## What is required
Please write out exactly, and only, the lines from the first in the material below to the line containing "set the list of obtained ***Criteria*** instances |", both included.

## Entries supplied

■ ■ ■ ■ ■

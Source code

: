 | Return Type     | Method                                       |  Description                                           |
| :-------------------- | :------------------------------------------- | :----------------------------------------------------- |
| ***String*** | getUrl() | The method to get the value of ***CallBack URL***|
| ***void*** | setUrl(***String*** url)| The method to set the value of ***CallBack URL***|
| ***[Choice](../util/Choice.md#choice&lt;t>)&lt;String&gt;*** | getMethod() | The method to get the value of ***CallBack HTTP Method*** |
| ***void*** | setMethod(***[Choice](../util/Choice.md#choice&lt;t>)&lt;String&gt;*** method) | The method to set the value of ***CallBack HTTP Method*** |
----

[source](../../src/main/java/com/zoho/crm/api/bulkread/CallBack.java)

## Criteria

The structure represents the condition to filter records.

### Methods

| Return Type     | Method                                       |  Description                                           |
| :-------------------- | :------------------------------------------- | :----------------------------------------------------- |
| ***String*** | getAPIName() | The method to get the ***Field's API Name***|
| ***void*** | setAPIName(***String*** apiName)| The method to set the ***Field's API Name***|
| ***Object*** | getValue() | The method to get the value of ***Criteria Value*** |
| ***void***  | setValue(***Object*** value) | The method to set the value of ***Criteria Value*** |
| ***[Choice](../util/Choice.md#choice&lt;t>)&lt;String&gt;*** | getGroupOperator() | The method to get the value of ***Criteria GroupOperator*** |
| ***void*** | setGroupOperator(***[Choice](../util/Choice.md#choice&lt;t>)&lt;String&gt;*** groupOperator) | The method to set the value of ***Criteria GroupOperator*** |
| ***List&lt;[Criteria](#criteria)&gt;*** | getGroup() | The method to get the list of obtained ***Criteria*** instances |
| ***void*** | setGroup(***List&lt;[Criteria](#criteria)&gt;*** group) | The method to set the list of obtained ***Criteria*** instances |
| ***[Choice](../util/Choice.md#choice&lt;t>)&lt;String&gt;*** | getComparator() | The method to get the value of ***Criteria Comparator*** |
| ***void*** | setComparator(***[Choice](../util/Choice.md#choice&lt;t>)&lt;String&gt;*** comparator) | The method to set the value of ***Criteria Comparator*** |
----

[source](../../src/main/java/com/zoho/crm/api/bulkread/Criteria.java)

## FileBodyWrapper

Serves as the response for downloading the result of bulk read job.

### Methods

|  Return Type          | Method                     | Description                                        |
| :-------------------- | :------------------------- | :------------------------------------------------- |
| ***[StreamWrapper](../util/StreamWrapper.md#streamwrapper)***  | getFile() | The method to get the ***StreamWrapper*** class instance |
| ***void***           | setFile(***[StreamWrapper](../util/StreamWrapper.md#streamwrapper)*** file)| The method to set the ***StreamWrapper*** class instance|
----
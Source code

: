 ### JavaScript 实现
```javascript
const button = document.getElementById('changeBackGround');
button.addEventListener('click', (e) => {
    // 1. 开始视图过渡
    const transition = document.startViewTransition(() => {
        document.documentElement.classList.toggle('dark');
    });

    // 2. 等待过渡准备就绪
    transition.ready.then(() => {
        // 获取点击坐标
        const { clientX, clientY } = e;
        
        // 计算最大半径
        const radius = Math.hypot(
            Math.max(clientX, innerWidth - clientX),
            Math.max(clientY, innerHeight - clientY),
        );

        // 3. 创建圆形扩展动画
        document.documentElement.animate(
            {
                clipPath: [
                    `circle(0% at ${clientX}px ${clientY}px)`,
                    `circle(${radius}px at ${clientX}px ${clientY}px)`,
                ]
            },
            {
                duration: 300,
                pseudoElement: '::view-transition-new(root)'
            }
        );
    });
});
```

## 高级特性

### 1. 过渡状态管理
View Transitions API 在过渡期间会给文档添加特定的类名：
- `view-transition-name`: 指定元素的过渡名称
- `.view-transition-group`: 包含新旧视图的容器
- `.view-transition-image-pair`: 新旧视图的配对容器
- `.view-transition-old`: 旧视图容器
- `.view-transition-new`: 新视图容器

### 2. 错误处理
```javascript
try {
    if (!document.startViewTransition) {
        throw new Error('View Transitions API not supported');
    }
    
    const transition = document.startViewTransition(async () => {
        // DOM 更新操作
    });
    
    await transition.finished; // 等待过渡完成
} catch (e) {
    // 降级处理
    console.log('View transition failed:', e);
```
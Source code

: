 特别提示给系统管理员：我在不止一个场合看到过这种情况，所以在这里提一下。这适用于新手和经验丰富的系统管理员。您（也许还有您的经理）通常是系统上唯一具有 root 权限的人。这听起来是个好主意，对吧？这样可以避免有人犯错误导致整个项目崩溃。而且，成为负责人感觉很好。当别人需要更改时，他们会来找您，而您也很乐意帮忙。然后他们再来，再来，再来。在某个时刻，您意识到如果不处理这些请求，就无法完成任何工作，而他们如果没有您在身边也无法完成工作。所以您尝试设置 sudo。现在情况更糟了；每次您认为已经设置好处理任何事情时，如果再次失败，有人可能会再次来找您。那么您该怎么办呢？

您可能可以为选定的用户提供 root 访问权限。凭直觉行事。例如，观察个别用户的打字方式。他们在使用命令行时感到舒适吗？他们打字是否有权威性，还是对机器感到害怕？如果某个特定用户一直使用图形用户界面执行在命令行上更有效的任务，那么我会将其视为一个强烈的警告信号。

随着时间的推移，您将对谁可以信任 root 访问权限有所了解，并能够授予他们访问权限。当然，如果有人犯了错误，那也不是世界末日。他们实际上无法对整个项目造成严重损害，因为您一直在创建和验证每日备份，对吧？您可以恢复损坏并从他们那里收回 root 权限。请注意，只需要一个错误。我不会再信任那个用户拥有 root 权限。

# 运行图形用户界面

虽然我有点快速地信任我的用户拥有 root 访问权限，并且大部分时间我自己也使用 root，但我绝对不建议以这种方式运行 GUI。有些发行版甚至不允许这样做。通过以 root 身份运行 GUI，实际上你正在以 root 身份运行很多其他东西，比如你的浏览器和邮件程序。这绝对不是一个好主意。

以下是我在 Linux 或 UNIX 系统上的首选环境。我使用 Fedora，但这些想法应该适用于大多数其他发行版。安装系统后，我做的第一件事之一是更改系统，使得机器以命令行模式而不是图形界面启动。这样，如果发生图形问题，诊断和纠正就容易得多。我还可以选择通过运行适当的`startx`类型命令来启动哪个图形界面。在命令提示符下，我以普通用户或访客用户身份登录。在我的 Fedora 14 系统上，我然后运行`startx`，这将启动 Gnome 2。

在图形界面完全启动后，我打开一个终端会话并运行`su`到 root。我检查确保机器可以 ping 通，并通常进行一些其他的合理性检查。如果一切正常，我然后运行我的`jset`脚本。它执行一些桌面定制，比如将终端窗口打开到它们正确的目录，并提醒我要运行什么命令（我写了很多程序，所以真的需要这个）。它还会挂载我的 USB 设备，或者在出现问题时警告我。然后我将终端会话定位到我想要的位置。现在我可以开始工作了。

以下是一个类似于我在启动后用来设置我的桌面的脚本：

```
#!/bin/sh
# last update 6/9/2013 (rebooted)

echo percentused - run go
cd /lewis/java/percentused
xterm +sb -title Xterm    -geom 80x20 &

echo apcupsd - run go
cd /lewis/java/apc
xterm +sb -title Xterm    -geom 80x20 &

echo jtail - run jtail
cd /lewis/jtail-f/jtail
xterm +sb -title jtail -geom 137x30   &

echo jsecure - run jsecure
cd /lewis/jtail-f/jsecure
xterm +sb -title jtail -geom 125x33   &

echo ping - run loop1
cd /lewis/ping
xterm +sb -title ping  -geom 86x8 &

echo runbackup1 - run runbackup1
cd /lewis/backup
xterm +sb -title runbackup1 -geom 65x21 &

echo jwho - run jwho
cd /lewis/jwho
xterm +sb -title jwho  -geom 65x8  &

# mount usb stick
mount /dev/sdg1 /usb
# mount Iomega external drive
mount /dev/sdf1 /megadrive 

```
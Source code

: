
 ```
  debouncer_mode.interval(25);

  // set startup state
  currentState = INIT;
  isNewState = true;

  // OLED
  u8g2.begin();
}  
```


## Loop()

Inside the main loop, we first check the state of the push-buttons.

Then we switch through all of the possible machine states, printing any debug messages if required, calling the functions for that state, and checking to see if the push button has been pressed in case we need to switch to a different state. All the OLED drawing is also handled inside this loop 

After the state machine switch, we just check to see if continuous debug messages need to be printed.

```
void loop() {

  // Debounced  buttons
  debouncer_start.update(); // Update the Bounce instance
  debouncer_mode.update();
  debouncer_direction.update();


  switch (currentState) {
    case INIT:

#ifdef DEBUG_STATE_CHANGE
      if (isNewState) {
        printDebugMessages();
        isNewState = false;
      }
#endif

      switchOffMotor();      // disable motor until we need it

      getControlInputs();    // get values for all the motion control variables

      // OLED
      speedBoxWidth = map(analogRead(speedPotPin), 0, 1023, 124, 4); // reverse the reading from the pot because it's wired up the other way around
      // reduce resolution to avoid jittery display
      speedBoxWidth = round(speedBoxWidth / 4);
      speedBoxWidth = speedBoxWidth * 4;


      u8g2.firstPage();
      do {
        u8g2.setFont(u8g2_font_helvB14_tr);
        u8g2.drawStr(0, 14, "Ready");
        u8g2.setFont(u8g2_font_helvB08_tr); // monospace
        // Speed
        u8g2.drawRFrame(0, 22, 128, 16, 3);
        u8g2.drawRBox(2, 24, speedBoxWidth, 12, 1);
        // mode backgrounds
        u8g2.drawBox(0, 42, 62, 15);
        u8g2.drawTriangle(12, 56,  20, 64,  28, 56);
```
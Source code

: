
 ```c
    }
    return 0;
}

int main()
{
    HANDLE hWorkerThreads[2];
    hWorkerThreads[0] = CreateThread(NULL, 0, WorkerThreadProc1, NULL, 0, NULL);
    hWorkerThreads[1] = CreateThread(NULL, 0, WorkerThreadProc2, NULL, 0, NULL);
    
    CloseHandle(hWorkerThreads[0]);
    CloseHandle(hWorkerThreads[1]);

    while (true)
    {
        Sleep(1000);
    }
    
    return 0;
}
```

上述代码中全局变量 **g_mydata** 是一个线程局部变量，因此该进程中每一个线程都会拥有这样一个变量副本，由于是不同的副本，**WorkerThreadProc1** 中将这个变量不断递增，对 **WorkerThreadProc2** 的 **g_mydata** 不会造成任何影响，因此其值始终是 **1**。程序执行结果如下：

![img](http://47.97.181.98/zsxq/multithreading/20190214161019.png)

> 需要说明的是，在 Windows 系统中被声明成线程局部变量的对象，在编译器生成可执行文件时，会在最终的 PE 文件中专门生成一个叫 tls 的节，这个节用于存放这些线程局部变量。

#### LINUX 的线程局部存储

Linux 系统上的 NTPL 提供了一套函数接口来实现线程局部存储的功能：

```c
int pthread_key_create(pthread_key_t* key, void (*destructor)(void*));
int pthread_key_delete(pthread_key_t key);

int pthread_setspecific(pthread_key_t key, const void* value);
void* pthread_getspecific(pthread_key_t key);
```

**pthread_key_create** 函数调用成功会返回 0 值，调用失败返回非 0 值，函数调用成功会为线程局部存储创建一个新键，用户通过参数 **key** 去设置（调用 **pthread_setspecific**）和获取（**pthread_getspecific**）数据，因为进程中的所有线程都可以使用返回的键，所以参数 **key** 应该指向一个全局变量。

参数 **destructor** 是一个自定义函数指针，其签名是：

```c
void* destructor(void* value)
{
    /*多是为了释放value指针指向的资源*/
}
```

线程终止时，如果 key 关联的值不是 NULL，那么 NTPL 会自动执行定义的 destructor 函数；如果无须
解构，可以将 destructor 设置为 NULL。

■ ■ ■ ■ ■

## Response area
Source code

: | Return Type     | Method                                       |  Description                                           |
| :-------------------- | :------------------------------------------- | :----------------------------------------------------- |
| ***String*** | getUrl() | The method to get the value of ***CallBack URL***|
| ***void*** | setUrl(***String*** url)| The method to set the value of ***CallBack URL***|
| ***[Choice](../util/Choice.md#choice&lt;t>)&lt;String&gt;*** | getMethod() | The method to get the value of ***CallBack HTTP Method*** |
| ***void*** | setMethod(***[Choice](../util/Choice.md#choice&lt;t>)&lt;String&gt;*** method) | The method to set the value of ***CallBack HTTP Method*** |
----

[source](../../src/main/java/com/zoho/crm/api/bulkread/CallBack.java)

## Criteria

The structure represents the condition to filter records.

### Methods

| Return Type     | Method                                       |  Description                                           |
| :-------------------- | :------------------------------------------- | :----------------------------------------------------- |
| ***String*** | getAPIName() | The method to get the ***Field's API Name***|
| ***void*** | setAPIName(***String*** apiName)| The method to set the ***Field's API Name***|
| ***Object*** | getValue() | The method to get the value of ***Criteria Value*** |
| ***void***  | setValue(***Object*** value) | The method to set the value of ***Criteria Value*** |
| ***[Choice](../util/Choice.md#choice&lt;t>)&lt;String&gt;*** | getGroupOperator() | The method to get the value of ***Criteria GroupOperator*** |
| ***void*** | setGroupOperator(***[Choice](../util/Choice.md#choice&lt;t>)&lt;String&gt;*** groupOperator) | The method to set the value of ***Criteria GroupOperator*** |
| ***List&lt;[Criteria](#criteria)&gt;*** | getGroup() | The method to get the list of obtained ***Criteria*** instances |
| ***void*** | setGroup(***List&lt;[Criteria](#criteria)&gt;*** group) | The method to set the list of obtained ***Criteria*** instances |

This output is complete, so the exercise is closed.